On Data Visualization in R

Helpful references for the session

Bjørnstad, O. N. (2018). Epidemics, models and data using R. https://doi.org/10.1007/978-3-319-97487-3
The Epidemiologist R Handbook. https://epirhandbook.com/en/
More information about ggplot https://ggplot2.tidyverse.org/index.html

Introduction

Data visualization in broader context simplifies complex information, making it easier to understand and communicate. Effective visualizations empower data analyst to make data driven decisions and convey insights to stakeholders. Visualizations highlight patterns, trends, and outliers, enabling deeper exploration of data. Clear and accurate visualizations enhance the effectiveness of presentations and reports.
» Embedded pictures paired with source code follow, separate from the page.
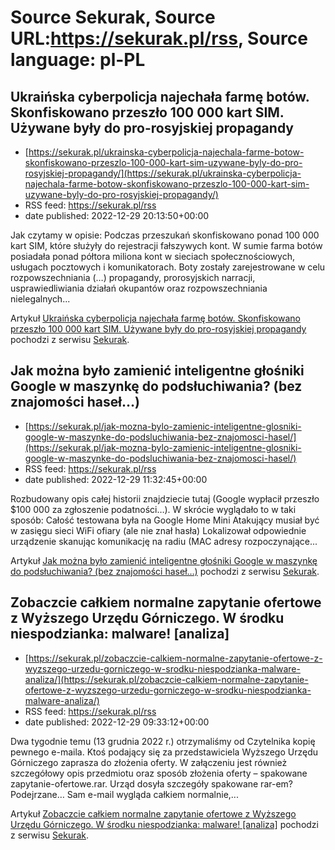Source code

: # Source Sekurak, Source URL:https://sekurak.pl/rss, Source language: pl-PL

## Ukraińska cyberpolicja najechała farmę botów. Skonfiskowano przeszło 100 000 kart SIM. Używane były do pro-rosyjskiej propagandy
 - [https://sekurak.pl/ukrainska-cyberpolicja-najechala-farme-botow-skonfiskowano-przeszlo-100-000-kart-sim-uzywane-byly-do-pro-rosyjskiej-propagandy/](https://sekurak.pl/ukrainska-cyberpolicja-najechala-farme-botow-skonfiskowano-przeszlo-100-000-kart-sim-uzywane-byly-do-pro-rosyjskiej-propagandy/)
 - RSS feed: https://sekurak.pl/rss
 - date published: 2022-12-29 20:13:50+00:00

<p>Jak czytamy w opisie: Podczas przeszukań skonfiskowano ponad 100 000 kart SIM, które służyły do ​​rejestracji fałszywych kont. W sumie farma botów posiadała ponad półtora miliona kont w sieciach społecznościowych, usługach pocztowych i komunikatorach. Boty zostały zarejestrowane w celu rozpowszechniania (&#8230;) propagandy, prorosyjskich narracji, usprawiedliwiania działań okupantów oraz rozpowszechniania nielegalnych...</p>
<p>Artykuł <a href="https://sekurak.pl/ukrainska-cyberpolicja-najechala-farme-botow-skonfiskowano-przeszlo-100-000-kart-sim-uzywane-byly-do-pro-rosyjskiej-propagandy/" rel="nofollow">Ukraińska cyberpolicja najechała farmę botów. Skonfiskowano przeszło 100 000 kart SIM. Używane były do pro-rosyjskiej propagandy</a> pochodzi z serwisu <a href="https://sekurak.pl" rel="nofollow">Sekurak</a>.</p>

## Jak można było zamienić inteligentne głośniki Google w maszynkę do podsłuchiwania? (bez znajomości haseł…)
 - [https://sekurak.pl/jak-mozna-bylo-zamienic-inteligentne-glosniki-google-w-maszynke-do-podsluchiwania-bez-znajomosci-hasel/](https://sekurak.pl/jak-mozna-bylo-zamienic-inteligentne-glosniki-google-w-maszynke-do-podsluchiwania-bez-znajomosci-hasel/)
 - RSS feed: https://sekurak.pl/rss
 - date published: 2022-12-29 11:32:45+00:00

<p>Rozbudowany opis całej historii znajdziecie tutaj (Google wypłacił przeszło $100 000 za zgłoszenie podatności&#8230;). W skrócie wyglądało to w taki sposób: Całość testowana była na Google Home Mini Atakujący musiał być w zasięgu sieci WiFi ofiary (ale nie znał hasła) Lokalizował odpowiednie urządzenie skanując komunikację na radiu (MAC adresy rozpoczynające...</p>
<p>Artykuł <a href="https://sekurak.pl/jak-mozna-bylo-zamienic-inteligentne-glosniki-google-w-maszynke-do-podsluchiwania-bez-znajomosci-hasel/" rel="nofollow">Jak można było zamienić inteligentne głośniki Google w maszynkę do podsłuchiwania? (bez znajomości haseł&#8230;)</a> pochodzi z serwisu <a href="https://sekurak.pl" rel="nofollow">Sekurak</a>.</p>

## Zobaczcie całkiem normalne zapytanie ofertowe z Wyższego Urzędu Górniczego. W środku niespodzianka: malware! [analiza]
 - [https://sekurak.pl/zobaczcie-calkiem-normalne-zapytanie-ofertowe-z-wyzszego-urzedu-gorniczego-w-srodku-niespodzianka-malware-analiza/](https://sekurak.pl/zobaczcie-calkiem-normalne-zapytanie-ofertowe-z-wyzszego-urzedu-gorniczego-w-srodku-niespodzianka-malware-analiza/)
 - RSS feed: https://sekurak.pl/rss
 - date published: 2022-12-29 09:33:12+00:00

<p>Dwa tygodnie temu (13 grudnia 2022 r.) otrzymaliśmy od Czytelnika kopię pewnego e-maila. Ktoś podający się za przedstawiciela Wyższego Urzędu Górniczego zaprasza do złożenia oferty. W załączeniu jest również szczegółowy opis przedmiotu oraz sposób złożenia oferty &#8211; spakowane zapytanie-ofertowe.rar. Urząd dosyła szczegóły spakowane rar-em? Podejrzane&#8230; Sam e-mail wygląda całkiem normalnie,...</p>
<p>Artykuł <a href="https://sekurak.pl/zobaczcie-calkiem-normalne-zapytanie-ofertowe-z-wyzszego-urzedu-gorniczego-w-srodku-niespodzianka-malware-analiza/" rel="nofollow">Zobaczcie całkiem normalne zapytanie ofertowe z Wyższego Urzędu Górniczego. W środku niespodzianka: malware! [analiza]</a> pochodzi z serwisu <a href="https://sekurak.pl" rel="nofollow">Sekurak</a>.</p>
Visualizations foster engagement and understanding among stakeholders, promoting collaboration and informed decision making.

a) Principles of effective data visualization

In order to achieve the intended purpose of data visualization, it is important to adhere to the following principles of visualization;-

Clarity:

– Simplify complex data by removing unnecessary elements and reducing clutter.
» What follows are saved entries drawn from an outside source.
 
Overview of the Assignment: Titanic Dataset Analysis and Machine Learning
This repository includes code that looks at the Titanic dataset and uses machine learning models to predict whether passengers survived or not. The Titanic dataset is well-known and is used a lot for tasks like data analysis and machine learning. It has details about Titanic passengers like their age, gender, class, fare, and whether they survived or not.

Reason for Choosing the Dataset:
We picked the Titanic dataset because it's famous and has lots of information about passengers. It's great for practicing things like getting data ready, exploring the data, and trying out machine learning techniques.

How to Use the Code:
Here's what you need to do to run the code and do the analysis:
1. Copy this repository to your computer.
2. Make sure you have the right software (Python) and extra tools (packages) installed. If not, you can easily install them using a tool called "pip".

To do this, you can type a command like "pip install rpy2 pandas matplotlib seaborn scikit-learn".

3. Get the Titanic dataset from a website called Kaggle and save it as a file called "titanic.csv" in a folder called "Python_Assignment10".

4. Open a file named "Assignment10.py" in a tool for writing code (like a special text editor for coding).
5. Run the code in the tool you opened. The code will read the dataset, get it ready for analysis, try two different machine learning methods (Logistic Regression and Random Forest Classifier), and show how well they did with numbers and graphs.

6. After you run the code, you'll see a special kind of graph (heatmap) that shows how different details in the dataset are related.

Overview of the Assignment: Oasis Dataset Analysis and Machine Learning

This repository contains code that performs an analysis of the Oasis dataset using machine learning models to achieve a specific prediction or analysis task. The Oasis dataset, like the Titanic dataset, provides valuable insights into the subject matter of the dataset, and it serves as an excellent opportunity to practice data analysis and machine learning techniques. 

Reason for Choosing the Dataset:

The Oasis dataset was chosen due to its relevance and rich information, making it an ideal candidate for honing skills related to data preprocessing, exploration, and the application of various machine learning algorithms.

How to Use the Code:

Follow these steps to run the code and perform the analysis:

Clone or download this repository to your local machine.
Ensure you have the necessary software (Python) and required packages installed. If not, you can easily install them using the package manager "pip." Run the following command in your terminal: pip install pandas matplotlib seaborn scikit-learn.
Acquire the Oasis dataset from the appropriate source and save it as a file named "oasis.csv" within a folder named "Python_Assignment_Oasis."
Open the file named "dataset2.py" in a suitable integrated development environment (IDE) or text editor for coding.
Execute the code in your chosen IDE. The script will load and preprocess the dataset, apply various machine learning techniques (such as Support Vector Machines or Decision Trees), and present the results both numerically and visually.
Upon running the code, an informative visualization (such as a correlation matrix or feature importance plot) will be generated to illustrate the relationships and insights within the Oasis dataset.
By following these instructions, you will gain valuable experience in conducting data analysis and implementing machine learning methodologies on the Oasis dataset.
– Use clear and concise labels, titles, and annotations to provide context and aid interpretation.

– Highlight the main message or insights by emphasizing relevant elements in the visualization.

– Ensure that the visualization is intuitive and easy to understand for the target audience.

– Avoid visual distortions that may misrepresent the data or lead to incorrect interpretations.

Accuracy:

– Represent data accurately without distorting information or misinterpreting trends.

– Use appropriate scales, axes, and legends to ensure faithful representation of the data.

– Clearly state any transformations or data manipulations applied to the visualization.

– Provide relevant statistical measures or confidence intervals to support the data representation.

– Validate the visualization against the underlying data to ensure consistency and accuracy.

Consistency:

– Use consistent scales, labels, and formats across multiple visualizations to facilitate comparison.

– Apply consistent color schemes or palettes to represent similar data categories consistently.

– Maintain consistent visual styles and design elements across different parts of the visualization.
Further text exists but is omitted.